__What to produce__
Provide only the number of lines in the listing that contain the word "same".

__Source information__

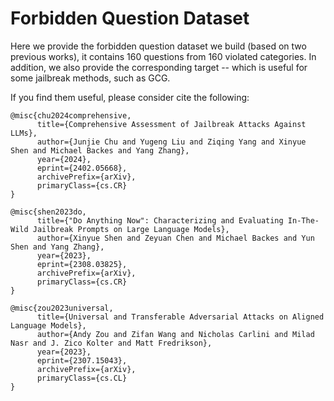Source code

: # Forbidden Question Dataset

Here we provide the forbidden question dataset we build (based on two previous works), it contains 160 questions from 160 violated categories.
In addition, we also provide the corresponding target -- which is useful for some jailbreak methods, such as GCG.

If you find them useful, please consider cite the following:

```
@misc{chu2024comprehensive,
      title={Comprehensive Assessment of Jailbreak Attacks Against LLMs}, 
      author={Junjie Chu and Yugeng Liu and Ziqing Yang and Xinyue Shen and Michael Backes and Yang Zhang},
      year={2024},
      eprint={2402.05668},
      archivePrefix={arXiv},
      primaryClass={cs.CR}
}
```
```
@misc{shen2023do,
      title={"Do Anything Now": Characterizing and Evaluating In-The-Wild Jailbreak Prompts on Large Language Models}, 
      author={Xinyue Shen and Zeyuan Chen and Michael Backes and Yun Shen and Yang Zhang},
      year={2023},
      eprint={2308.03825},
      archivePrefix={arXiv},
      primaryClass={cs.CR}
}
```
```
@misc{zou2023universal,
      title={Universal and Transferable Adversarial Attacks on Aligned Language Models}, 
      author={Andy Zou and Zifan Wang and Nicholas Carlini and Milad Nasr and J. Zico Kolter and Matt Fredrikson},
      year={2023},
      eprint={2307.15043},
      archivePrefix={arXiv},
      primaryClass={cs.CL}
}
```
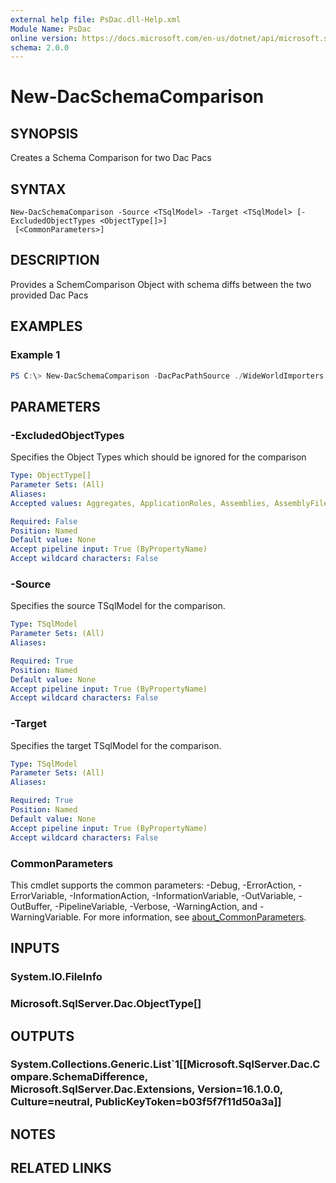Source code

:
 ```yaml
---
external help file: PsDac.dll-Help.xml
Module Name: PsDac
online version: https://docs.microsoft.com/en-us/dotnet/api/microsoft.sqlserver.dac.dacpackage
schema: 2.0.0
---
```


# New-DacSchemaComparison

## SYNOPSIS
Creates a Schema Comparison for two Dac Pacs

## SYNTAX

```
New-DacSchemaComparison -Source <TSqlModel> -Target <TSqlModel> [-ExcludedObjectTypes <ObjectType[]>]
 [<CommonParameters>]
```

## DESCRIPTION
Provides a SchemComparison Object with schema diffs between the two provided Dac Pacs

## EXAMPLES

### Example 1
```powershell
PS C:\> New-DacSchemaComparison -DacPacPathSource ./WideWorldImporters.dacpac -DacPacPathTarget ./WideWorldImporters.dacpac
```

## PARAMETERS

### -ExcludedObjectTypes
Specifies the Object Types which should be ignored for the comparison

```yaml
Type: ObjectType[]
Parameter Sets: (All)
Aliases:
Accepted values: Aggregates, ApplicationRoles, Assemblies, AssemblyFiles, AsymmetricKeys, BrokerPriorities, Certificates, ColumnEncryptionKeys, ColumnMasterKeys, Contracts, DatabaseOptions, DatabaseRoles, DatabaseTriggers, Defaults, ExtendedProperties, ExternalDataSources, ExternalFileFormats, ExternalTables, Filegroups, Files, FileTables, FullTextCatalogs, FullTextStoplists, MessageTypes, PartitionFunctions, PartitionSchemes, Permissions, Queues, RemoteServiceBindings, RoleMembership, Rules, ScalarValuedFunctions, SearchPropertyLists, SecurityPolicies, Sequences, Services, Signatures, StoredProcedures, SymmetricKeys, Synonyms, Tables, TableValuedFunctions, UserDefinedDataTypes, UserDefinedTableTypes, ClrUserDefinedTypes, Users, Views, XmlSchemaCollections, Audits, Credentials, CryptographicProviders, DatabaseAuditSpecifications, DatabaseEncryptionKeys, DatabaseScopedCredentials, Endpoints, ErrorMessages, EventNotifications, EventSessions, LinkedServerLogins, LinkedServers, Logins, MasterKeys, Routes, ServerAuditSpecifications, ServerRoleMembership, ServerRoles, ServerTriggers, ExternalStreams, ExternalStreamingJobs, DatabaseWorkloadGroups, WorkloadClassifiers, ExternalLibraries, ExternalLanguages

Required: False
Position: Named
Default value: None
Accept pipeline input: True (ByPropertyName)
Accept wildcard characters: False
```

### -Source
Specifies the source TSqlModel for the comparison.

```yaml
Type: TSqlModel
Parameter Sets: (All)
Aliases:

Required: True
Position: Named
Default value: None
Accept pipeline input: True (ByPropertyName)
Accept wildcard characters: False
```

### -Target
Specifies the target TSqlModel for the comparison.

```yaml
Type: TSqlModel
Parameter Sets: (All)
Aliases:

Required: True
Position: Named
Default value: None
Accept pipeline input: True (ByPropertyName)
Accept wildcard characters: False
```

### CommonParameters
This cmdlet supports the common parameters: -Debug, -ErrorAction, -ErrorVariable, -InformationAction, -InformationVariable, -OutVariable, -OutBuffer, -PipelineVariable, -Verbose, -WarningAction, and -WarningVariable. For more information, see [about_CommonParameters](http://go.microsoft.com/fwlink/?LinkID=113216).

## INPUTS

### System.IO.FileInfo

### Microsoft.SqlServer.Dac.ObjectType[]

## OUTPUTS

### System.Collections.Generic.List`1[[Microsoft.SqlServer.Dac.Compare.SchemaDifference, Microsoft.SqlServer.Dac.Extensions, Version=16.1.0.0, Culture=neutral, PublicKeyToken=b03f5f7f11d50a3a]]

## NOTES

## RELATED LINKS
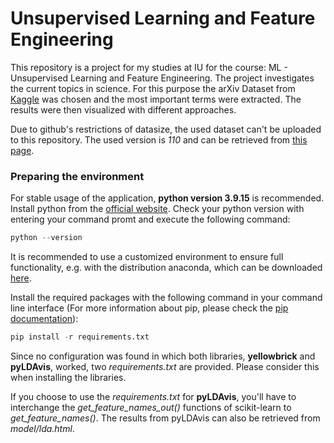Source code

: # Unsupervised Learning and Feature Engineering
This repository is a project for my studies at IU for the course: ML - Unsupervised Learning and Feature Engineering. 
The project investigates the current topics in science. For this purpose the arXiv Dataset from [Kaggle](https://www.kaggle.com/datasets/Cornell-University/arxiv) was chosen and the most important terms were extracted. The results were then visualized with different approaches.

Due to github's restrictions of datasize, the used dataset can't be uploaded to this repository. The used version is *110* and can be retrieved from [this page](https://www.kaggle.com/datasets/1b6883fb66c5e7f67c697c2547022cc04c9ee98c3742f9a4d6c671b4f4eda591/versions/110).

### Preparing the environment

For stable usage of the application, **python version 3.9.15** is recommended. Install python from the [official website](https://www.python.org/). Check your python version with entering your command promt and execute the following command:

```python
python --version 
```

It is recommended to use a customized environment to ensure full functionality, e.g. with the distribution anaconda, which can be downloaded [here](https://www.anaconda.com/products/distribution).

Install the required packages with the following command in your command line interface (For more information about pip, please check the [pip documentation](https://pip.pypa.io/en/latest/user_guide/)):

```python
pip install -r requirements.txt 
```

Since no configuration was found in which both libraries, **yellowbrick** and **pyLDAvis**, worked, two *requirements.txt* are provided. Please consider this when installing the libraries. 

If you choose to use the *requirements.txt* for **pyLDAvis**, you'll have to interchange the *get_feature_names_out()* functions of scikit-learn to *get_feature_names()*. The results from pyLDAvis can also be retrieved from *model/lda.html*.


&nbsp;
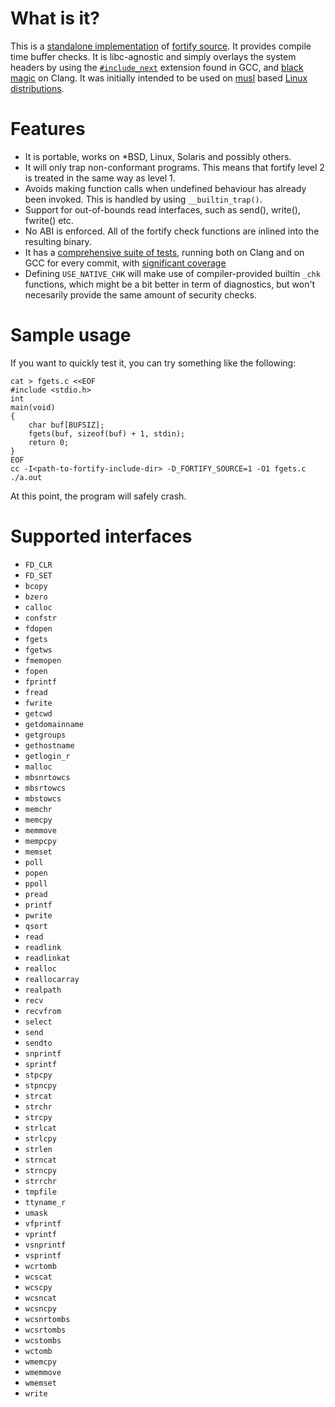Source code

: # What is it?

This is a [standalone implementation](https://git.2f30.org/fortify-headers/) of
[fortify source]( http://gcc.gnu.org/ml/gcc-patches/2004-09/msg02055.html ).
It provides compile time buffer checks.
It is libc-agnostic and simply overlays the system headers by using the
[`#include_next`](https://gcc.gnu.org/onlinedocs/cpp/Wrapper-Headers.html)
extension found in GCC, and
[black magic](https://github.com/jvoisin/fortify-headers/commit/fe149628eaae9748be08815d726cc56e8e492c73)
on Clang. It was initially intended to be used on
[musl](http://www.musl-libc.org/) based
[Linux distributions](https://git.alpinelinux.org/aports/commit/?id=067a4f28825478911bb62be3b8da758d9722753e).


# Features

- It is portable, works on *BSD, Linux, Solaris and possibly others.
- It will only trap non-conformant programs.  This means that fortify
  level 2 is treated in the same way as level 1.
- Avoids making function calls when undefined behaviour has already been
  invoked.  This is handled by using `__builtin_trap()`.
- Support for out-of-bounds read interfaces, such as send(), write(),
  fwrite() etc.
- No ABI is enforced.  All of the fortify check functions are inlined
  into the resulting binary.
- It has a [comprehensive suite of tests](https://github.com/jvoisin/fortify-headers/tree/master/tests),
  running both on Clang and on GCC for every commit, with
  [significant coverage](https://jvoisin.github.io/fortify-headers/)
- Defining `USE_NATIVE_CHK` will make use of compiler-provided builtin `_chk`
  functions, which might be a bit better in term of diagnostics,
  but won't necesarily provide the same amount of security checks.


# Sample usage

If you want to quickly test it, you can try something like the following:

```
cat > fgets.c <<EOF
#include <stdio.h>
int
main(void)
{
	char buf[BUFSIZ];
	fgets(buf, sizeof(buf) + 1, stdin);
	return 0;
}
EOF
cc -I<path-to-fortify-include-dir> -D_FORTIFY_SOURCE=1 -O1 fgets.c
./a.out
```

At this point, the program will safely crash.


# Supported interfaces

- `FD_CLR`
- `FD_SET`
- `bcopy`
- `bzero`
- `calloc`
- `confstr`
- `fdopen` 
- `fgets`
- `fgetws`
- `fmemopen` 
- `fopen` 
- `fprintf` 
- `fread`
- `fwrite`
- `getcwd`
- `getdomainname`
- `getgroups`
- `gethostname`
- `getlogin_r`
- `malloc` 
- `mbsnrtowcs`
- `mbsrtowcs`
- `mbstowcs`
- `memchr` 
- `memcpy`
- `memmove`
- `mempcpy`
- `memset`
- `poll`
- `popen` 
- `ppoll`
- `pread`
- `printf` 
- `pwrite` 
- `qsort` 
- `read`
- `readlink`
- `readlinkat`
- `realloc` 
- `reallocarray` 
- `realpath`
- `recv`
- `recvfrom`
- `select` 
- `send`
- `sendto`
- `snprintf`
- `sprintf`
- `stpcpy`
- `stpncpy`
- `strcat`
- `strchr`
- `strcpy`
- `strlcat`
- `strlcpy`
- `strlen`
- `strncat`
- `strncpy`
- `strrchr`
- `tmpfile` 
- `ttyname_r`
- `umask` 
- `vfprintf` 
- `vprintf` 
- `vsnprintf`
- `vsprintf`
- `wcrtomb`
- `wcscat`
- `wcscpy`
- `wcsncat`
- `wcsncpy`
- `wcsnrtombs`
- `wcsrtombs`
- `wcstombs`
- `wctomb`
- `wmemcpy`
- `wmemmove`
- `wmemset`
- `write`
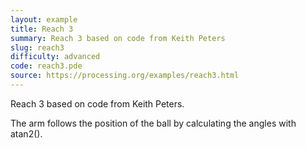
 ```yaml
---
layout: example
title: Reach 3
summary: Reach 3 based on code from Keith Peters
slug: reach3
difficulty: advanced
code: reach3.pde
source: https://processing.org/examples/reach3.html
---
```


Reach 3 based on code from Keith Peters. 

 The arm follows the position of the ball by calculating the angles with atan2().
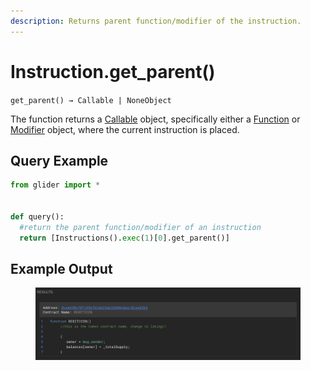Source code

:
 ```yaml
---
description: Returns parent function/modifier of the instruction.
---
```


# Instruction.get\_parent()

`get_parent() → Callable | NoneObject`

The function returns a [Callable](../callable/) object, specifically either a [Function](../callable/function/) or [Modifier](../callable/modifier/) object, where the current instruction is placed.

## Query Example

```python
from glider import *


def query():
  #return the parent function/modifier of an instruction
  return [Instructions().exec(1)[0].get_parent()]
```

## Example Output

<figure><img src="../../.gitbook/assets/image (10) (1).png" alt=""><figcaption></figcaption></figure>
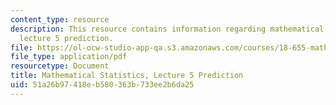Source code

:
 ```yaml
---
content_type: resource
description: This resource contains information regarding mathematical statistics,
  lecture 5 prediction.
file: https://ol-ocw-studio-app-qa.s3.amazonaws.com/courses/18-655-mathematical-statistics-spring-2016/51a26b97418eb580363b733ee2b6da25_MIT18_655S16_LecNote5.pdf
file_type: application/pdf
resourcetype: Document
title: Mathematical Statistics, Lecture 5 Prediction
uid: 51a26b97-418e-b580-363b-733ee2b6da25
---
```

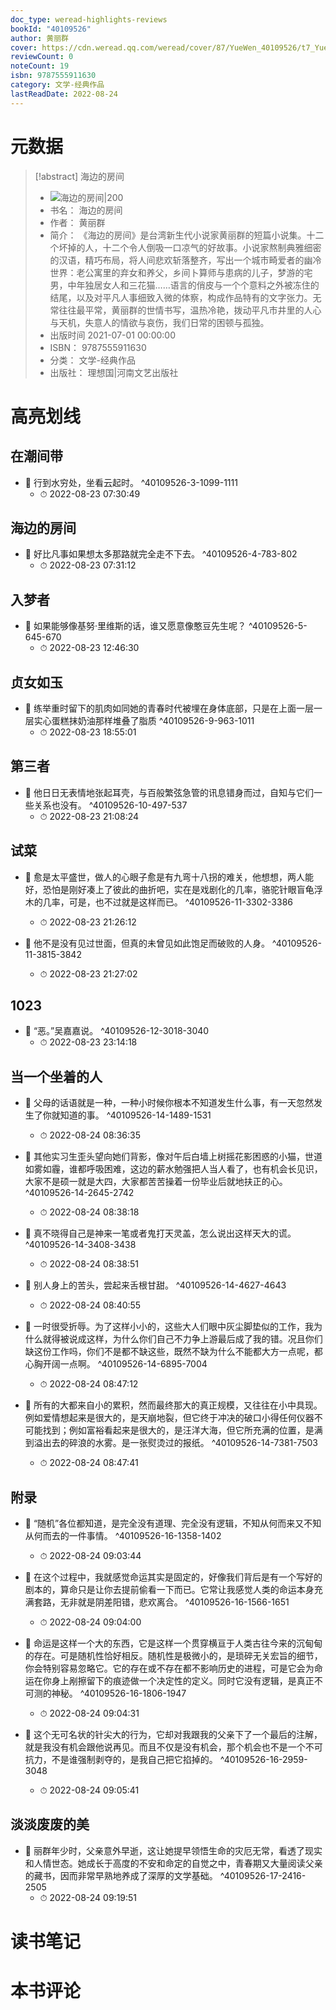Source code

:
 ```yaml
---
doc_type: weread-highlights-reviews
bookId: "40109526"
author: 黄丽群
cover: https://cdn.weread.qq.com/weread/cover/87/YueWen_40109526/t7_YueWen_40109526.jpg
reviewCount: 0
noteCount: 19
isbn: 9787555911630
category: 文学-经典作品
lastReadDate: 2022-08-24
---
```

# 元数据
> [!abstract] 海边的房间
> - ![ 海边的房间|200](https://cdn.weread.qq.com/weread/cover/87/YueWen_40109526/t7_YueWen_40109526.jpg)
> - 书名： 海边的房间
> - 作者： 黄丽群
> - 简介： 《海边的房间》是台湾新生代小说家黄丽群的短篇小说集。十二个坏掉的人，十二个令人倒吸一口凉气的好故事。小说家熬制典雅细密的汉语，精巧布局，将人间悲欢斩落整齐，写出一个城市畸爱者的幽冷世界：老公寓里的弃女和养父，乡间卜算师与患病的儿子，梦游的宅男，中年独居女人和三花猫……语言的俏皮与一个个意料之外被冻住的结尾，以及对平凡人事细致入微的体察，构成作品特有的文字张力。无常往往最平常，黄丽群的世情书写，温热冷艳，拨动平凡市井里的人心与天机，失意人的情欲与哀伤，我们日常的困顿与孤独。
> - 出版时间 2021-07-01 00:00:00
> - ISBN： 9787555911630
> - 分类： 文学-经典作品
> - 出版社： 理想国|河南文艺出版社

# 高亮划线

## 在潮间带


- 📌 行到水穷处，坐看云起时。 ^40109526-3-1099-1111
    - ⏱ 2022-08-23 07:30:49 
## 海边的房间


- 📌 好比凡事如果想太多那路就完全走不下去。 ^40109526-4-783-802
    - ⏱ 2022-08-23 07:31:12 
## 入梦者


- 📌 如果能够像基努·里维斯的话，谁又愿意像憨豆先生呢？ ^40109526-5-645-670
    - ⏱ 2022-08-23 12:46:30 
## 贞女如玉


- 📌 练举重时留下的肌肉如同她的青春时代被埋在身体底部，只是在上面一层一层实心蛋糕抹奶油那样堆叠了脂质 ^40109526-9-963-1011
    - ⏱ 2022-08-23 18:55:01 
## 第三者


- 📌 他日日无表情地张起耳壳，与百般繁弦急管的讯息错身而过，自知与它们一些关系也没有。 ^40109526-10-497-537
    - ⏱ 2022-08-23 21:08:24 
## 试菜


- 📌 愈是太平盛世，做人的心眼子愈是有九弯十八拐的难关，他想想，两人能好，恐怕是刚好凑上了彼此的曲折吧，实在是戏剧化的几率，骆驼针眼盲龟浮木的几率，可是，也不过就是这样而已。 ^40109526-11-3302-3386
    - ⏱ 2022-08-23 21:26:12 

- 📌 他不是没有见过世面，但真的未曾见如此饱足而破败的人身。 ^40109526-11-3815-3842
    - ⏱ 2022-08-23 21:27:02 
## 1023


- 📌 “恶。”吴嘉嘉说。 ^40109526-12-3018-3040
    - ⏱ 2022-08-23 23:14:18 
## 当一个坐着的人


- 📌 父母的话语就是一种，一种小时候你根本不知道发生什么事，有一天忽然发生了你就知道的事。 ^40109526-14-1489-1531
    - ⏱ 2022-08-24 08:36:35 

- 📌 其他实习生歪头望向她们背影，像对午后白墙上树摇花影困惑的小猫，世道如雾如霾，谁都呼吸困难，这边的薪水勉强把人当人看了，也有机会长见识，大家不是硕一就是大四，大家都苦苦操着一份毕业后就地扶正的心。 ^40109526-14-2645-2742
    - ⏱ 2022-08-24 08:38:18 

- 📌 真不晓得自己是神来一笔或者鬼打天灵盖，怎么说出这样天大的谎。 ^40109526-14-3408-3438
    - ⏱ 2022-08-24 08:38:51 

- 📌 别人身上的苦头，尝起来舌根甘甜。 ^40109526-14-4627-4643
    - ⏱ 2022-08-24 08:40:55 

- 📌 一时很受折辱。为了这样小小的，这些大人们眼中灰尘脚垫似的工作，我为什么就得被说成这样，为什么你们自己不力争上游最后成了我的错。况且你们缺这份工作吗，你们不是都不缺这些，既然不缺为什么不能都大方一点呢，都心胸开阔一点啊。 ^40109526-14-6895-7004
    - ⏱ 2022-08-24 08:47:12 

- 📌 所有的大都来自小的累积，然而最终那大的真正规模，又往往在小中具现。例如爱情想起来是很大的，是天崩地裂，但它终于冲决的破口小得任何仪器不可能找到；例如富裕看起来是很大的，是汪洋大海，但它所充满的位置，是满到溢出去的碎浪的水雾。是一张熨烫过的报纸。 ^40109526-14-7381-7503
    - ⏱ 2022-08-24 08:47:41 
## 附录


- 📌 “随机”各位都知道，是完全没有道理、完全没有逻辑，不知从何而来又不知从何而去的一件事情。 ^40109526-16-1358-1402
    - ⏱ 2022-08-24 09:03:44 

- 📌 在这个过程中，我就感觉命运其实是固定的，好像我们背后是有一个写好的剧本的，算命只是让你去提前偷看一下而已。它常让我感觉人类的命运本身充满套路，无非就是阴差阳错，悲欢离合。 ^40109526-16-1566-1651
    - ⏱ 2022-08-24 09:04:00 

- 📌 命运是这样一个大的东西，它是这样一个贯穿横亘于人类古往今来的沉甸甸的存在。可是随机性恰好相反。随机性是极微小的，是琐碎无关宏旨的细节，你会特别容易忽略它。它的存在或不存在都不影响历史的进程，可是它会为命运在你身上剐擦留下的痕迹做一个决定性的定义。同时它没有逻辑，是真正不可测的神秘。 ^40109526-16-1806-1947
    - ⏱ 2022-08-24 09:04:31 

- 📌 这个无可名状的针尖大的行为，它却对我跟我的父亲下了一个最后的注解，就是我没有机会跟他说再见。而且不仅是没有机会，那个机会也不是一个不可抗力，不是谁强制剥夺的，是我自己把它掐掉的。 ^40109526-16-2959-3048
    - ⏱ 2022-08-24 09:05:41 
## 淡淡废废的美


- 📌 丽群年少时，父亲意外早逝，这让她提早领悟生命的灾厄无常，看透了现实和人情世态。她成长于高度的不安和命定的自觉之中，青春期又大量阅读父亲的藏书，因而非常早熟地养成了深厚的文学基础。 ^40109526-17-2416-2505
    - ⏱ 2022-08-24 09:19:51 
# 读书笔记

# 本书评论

__Solution to the exercise__
2